Well now, I have been asked to describe what I personally know of this history during my 25 years as Provost of
Coventry, 1933-1958. Let me then, describe these public Church movements and personalities over the course
of those memorable years.
In the immediate pre-war period the City of Coventry had the inestimable benefit of having resident in its midst,
as Bishop of Coventry, Dr Mervyn Haigh, a great man of extraordinary intellectual power and personal ability.
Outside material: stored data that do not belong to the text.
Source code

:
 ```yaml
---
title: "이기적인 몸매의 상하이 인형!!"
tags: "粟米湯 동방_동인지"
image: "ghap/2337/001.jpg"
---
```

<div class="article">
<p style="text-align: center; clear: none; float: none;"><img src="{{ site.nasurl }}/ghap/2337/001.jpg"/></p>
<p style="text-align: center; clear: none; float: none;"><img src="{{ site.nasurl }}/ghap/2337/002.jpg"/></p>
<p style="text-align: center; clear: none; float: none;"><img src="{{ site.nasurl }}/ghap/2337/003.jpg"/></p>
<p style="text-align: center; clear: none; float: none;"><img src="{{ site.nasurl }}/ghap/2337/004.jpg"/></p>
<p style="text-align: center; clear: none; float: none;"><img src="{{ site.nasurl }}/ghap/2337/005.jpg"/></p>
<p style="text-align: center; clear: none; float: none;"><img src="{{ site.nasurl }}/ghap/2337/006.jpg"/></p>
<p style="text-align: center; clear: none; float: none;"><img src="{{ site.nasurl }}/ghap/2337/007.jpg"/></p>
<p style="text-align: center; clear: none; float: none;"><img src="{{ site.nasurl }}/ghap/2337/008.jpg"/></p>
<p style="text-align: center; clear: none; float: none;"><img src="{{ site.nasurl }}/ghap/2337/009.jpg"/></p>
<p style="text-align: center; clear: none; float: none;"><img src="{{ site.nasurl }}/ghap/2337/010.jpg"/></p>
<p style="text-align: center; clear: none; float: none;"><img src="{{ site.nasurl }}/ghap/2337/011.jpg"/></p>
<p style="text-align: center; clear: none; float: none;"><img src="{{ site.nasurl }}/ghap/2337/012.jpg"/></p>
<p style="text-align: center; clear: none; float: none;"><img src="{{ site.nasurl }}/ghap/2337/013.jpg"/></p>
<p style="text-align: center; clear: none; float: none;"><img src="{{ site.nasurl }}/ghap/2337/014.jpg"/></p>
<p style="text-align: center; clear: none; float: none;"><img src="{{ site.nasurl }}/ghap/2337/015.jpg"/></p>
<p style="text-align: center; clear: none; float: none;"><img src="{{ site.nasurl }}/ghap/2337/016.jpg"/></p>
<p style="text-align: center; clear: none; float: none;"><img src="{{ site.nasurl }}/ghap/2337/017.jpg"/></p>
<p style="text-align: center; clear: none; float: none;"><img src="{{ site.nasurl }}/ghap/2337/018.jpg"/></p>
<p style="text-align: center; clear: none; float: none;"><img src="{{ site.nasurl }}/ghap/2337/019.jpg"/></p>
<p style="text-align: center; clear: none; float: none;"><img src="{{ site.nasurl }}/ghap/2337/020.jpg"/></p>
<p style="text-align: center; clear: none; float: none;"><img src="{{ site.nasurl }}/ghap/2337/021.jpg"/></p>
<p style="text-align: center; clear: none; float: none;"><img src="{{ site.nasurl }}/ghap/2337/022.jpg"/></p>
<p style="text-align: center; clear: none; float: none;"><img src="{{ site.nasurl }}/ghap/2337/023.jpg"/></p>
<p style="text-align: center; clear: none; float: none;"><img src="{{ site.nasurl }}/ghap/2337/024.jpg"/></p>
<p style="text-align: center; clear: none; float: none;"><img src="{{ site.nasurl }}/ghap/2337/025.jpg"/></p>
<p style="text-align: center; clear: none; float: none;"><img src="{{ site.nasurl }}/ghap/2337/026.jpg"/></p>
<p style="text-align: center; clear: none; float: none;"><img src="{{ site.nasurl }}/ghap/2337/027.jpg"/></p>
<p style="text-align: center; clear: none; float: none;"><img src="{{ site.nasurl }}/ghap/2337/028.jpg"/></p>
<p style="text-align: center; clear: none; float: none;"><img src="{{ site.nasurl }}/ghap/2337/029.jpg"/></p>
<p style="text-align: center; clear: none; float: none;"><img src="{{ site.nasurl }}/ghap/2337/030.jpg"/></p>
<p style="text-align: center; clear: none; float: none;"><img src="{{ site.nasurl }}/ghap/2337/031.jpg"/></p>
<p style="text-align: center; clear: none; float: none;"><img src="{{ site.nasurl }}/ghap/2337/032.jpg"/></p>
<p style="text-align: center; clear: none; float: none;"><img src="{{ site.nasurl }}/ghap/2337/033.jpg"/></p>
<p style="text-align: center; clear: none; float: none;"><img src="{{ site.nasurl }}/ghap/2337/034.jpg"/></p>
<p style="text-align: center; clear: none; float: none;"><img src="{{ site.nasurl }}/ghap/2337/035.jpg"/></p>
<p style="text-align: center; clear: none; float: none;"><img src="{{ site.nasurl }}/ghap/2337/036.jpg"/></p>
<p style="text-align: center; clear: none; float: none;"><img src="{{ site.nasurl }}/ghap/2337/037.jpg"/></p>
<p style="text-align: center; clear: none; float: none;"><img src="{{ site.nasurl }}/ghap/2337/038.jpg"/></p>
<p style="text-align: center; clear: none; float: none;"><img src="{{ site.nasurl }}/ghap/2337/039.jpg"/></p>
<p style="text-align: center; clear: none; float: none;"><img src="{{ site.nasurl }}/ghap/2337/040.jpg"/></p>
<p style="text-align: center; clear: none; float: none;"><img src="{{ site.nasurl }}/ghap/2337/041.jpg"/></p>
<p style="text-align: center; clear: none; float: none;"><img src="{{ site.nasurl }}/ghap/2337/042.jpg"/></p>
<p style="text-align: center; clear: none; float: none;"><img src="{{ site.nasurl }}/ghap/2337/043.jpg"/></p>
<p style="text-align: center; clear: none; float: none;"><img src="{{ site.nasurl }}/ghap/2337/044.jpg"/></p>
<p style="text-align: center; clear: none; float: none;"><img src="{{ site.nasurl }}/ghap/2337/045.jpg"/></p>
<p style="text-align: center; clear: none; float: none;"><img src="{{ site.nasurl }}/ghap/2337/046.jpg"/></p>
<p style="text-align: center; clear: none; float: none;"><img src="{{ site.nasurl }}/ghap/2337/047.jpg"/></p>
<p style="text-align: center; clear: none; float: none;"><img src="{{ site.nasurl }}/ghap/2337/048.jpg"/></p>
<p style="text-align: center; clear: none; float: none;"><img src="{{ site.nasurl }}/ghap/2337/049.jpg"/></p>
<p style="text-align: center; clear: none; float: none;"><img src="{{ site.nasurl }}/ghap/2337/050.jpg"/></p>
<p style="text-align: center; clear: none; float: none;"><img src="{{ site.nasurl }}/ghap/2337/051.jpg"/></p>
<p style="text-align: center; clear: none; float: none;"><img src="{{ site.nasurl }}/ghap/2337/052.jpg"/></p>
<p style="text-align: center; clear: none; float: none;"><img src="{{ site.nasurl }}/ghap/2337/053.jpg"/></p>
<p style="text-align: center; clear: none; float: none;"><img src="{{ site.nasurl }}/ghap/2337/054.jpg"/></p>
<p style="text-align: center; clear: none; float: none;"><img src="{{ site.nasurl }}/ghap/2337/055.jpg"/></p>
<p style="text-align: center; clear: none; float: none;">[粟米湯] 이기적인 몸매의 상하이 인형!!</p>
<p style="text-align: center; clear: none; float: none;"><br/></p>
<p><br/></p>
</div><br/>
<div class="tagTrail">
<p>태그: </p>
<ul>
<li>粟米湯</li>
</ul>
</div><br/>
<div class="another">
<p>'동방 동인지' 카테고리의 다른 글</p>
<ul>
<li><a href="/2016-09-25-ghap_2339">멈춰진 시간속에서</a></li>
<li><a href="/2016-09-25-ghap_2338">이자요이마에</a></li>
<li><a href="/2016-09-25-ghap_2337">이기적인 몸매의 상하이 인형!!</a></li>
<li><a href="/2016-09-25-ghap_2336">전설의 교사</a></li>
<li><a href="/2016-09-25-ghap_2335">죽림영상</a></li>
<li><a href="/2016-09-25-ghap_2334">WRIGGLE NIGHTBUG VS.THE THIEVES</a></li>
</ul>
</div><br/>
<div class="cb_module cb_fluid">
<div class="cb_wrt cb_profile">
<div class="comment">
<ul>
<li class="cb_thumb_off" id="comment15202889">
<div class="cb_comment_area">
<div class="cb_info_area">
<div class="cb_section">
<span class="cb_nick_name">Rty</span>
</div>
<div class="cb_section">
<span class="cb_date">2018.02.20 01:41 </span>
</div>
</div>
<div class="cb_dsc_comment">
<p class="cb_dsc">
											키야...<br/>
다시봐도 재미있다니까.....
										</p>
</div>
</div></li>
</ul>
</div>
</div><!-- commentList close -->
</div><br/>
From time to time he would make public speeches about civic, national, or international matters which went
deeper than politics to the very heart of peoples' consciences. They were printed word for word in the press and
made all the citizens think hard. Though shy and reserved in manner he had a great capacity for friendship. He
made it his business and pleasure to make friends with the public men of the City at all levels and in this way he
became well loved and greatly respected. When in 1942, after an episcopate of twelve years, he left to become
Bishop of Winchester, he was given a Civic farewell by the City of Cov. Corporation in full session, and a public
farewell in the Central Hall attended and addressed by members of all the various Churches of the
denominations.
When I arrived as Provost in 1933 there was already in existence a Council of Churches called the Coventry
Christian Social Council such as had already come into being in most big towns and cities since the first World
War. In our case this Council was all the better for being a small body consisting of six Anglican Clergymen, and
six Free Church Ministers, and, if I remember rightly, an equal number of laity , representing all the Churches of
the City. Manifestos and pamphlets were carefully discussed, drawn up, and published which went as far as
possible in proclaiming what we believed to be the practical application of the principles of Christian justice and
love in the industrial and social problems of the times. In those days there were some people who thought we
had no business to interfere in matters not strictly confined to the Church. How old fashioned that sounds today!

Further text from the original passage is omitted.